Che meraviglia! È un classico della musica cajun, che gli arriva forse anche attraverso Jerry Lee Lewis, una delle fonti di Springsteen.
E in questi casi, come con l’album ‘We Shall Overcome: The Seeger Sessions,’ non si tratta di semplici ‘cover,’ vero?
Queste sono canzoni che stanno dentro la tradizione, destinate ad essere cantate da un sacco di gente. Al Circo Massimo, ad esempio, ha cantato un paio di brani di Little Richard. Ma quando li interpreta, non li sta semplicemente rifacendo. Sta riconoscendo una cosa di grande importanza: che il rock and roll, come lui lo pratica, è musica popolare, folk music; è musica tradizionale, e quindi patrimonio collettivo, patrimonio condiviso. Se lui canta ‘Summertime Blues’ di Eddie Cochran, non sta facendo una ‘cover’ di Cochran: sta entrando dentro questa tradizione condivisa di rapporto fra libertà e lavoro. Un sacco di libri su Springsteen lo riconnettono ai grandi filoni della letteratura americana (Emerson, Whitman, Twain eccetera), e anch’io faccio una serie di riferimenti (Fitzgerald, West, O’Connor eccetera). Però, con l’eccezione di Flannery O’Connor, non è che Springsteen – che è una persona intelligente ma non è un intellettuale di mestiere – stia citando o facendo riferimento a questi grandi classici. Semplicemente, sta dentro la stessa realtà, dentro la stessa logica; vive nello stesso Paese e arriva a sentire, a dire le stesse cose per altre strade.
Springsteen è una ‘star’ a tutti gli effetti. Eppure c’è qualcosa in lui che lo distingue da un semplice ‘fenomeno di massa.’ Cosa?
Io credo che dentro la cultura di massa ci sia di tutto. Specialmente negli Stati Uniti, dove non esiste questa separazione tra la cultura ‘seria’ e quella ‘di massa’: la popular music americana noi in Italia l’abbiamo chiamata musica leggera, come per dire che le cose importanti non c’entrano.
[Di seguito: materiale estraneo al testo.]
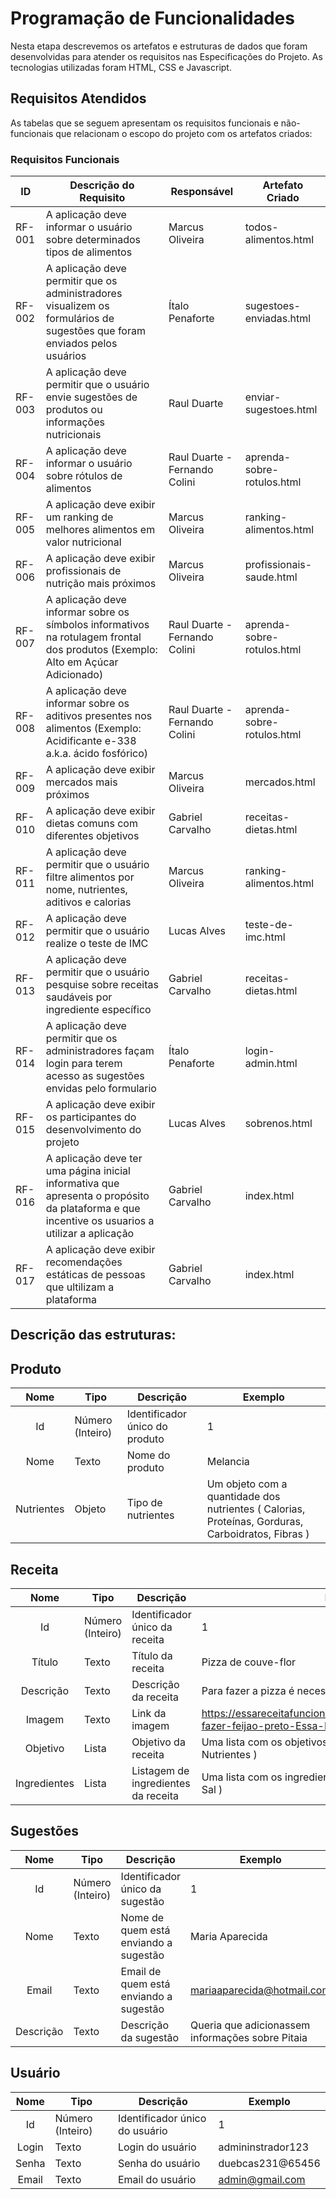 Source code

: # Programação de Funcionalidades

Nesta etapa descrevemos os artefatos e estruturas de dados que foram desenvolvidas para atender os requisitos nas Especificações do Projeto. As tecnologias utilizadas foram HTML, CSS e Javascript.


## Requisitos Atendidos

As tabelas que se seguem apresentam os requisitos funcionais e não-funcionais que relacionam o escopo do projeto com os artefatos criados:

### Requisitos Funcionais

| ID     | Descrição do Requisito                                                                                                                         | Responsável                   | Artefato Criado            |
| ------ | ---------------------------------------------------------------------------------------------------------------------------------------------- | ----------------------------- | -------------------------- |
| RF-001 | A aplicação deve informar o usuário sobre determinados tipos de alimentos                                                                      | Marcus Oliveira               | todos-alimentos.html       |
| RF-002 | A aplicação deve permitir que os administradores visualizem os formulários de sugestões que foram enviados pelos usuários                      | Ítalo Penaforte               | sugestoes-enviadas.html    |
| RF-003 | A aplicação deve permitir que o usuário envie sugestões de produtos ou informações nutricionais                                                | Raul Duarte                   | enviar-sugestoes.html      |
| RF-004 | A aplicação deve informar o usuário sobre rótulos de alimentos                                                                                 | Raul Duarte - Fernando Colini | aprenda-sobre-rotulos.html |
| RF-005 | A aplicação deve exibir um ranking de melhores alimentos em valor nutricional                                                                  | Marcus Oliveira               | ranking-alimentos.html     |
| RF-006 | A aplicação deve exibir profissionais de nutrição mais próximos                                                                                | Marcus Oliveira               | profissionais-saude.html   |
| RF-007 | A aplicação deve informar sobre os símbolos informativos na rotulagem frontal dos produtos (Exemplo: Alto em Açúcar Adicionado)                | Raul Duarte - Fernando Colini | aprenda-sobre-rotulos.html |
| RF-008 | A aplicação deve informar sobre os aditivos presentes nos alimentos (Exemplo: Acidificante e-338 a.k.a. ácido fosfórico)                       | Raul Duarte - Fernando Colini | aprenda-sobre-rotulos.html |
| RF-009 | A aplicação deve exibir mercados mais próximos                                                                                                 | Marcus Oliveira               | mercados.html              |
| RF-010 | A aplicação deve exibir dietas comuns com diferentes objetivos                                                                                 | Gabriel Carvalho              | receitas-dietas.html       |
| RF-011 | A aplicação deve permitir que o usuário filtre alimentos por nome, nutrientes, aditivos e calorias                                             | Marcus Oliveira               | ranking-alimentos.html     |
| RF-012 | A aplicação deve permitir que o usuário realize o teste de IMC                                                                                 | Lucas Alves                   | teste-de-imc.html          |
| RF-013 | A aplicação deve permitir que o usuário pesquise sobre receitas saudáveis por ingrediente específico                                           | Gabriel Carvalho              | receitas-dietas.html       |
| RF-014 | A aplicação deve permitir que os administradores façam login para terem acesso as sugestões envidas pelo formulario                            | Ítalo Penaforte               | login-admin.html           |
| RF-015 | A aplicação deve exibir os participantes do desenvolvimento do projeto                                                                         | Lucas Alves                   | sobrenos.html              |
| RF-016 | A aplicação deve ter uma página inicial informativa que apresenta o propósito da plataforma e que incentive os usuarios a utilizar a aplicação | Gabriel Carvalho              | index.html                 |
| RF-017 | A aplicação deve exibir recomendações estáticas de pessoas que ultilizam a plataforma                                                          | Gabriel Carvalho              | index.html                 |

## Descrição das estruturas:

## Produto
|  **Nome**  | **Tipo**         | **Descrição**                  | **Exemplo**                                                                                       |
| :--------: | ---------------- | ------------------------------ | ------------------------------------------------------------------------------------------------- |
|     Id     | Número (Inteiro) | Identificador único do produto | 1                                                                                                 |
|    Nome    | Texto            | Nome do produto                | Melancia                                                                                          |
| Nutrientes | Objeto           | Tipo de nutrientes             | Um objeto com a quantidade dos nutrientes ( Calorias,	Proteínas,	Gorduras,	Carboidratos,	Fibras ) |

## Receita
|   **Nome**   | **Tipo**         | **Descrição**                       | **Exemplo**                                                                                            |
| :----------: | ---------------- | ----------------------------------- | ------------------------------------------------------------------------------------------------------ |
|      Id      | Número (Inteiro) | Identificador único da receita      | 1                                                                                                      |
|    Título    | Texto            | Título da receita                   | Pizza de couve-flor                                                                                    |
|  Descrição   | Texto            | Descrição da receita                | Para fazer a pizza é necessário pegar 200g de couve-flor...                                            |
|    Imagem    | Texto            | Link da imagem                      | https://essareceitafunciona.com.br/storage/2023/04/Como-fazer-feijao-preto-Essa-Receita-Funciona-8.jpg |
|   Objetivo   | Lista            | Objetivo da receita                 | Uma lista com os objetivos da receita ( Emagrecimento, Nutrientes )                                    |
| Ingredientes | Lista            | Listagem de ingredientes da receita | Uma lista com os ingredientes da receita ( Farinha de Trigo, Sal )                                     |

## Sugestões
| **Nome**  | **Tipo**         | **Descrição**                          | **Exemplo**                                      |
| :-------: | ---------------- | -------------------------------------- | ------------------------------------------------ |
|    Id     | Número (Inteiro) | Identificador único da sugestão        | 1                                                |
|   Nome    | Texto            | Nome de quem está enviando a sugestão  | Maria Aparecida                                  |
|   Email   | Texto            | Email de quem está enviando a sugestão | mariaaparecida@hotmail.com                       |
| Descrição | Texto            | Descrição da sugestão                  | Queria que adicionassem informações sobre Pitaia |

## Usuário
| **Nome** | **Tipo**         | **Descrição**                  | **Exemplo**       |
| :------: | ---------------- | ------------------------------ | ----------------- |
|    Id    | Número (Inteiro) | Identificador único do usuário | 1                 |
|  Login   | Texto            | Login do usuário               | admininstrador123 |
|  Senha   | Texto            | Senha do usuário               | duebcas231@65456  |
|  Email   | Texto            | Email do usuário               | admin@gmail.com   |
Una cosa che la cultura di massa negli Stati Uniti invece ha saputo fare in maniera straordinaria è stata quella di essere veicolo dei grandi temi. Penso non solo alla musica, ma anche al cinema. Ricordo un giorno che con Roberto Leydi [il noto etnomusicologo scomparso nel 2003, il cui Fondo è gestito in Ticino dal Centro di dialettologia e di etnografia del Decs, ndr] ascoltavamo dei dischi di musical americani. Lui mi fa: “Ma perché in America c’è il musical e in Italia no?”. E io: “Quelli che in America scrivono grandi musical, in Italia scriverebbero pessime opere”. Non c’è, nella tradizione italiana, la sensazione altrettanto solida che tu puoi dire le cose importanti con mezzi non togati, con mezzi anche umili ma dotati di autorispetto. Questo invece c’è molto nella musica e nel cinema degli Stati Uniti, anche in certa letteratura. Il fatto che il ‘confine’ fra cultura alta, media e bassa è così spesso eroso, attraversato, fa sì che sul piano culturale le gerarchie [negli Stati Uniti] siano molto più fluide.
Viene in mente ‘Sherry Darling.’..
Al concerto del Circo Massimo, Springsteen mi ha fatto sostanzialmente due regali personali. Il primo è stato ‘Tougher than the Rest’ [da ‘Tunnel of Love’, 1987], che rimane secondo me una delle sue canzoni più belle. Il secondo è stato ‘Sherry Darling’ [da ‘The River’, 1980]. ‘Sherry Darling’ è appunto proprio questo: una canzone umile, che nella sua allegria parla di banalità (la macchina, il sole, la spiaggia, la birra eccetera). Ma dentro, senza bisogno di ‘dire’ “guardate che adesso parlo di cose importanti”, Springsteen ci mette la disoccupazione, il ghetto, le generazioni [Portelli: “è un lunedì mattina (siamo già lontani dalla febbre del sabato sera) e prima di andare al mare devono accompagnare la madre della ragazza alla ‘unemployment agency’, l’ufficio di collocamento. L’ufficio di collocamento? Ma quanto spesso capita nel rock di sentir parlare di una cosa del genere, di uffici di collocamento, di disoccupazione, di una normale quotidianità di gente che fatica ad arrivare a fine mese?”]. Si parla di cose importanti, con la leggerezza e la serietà rese possibili dal rock and roll.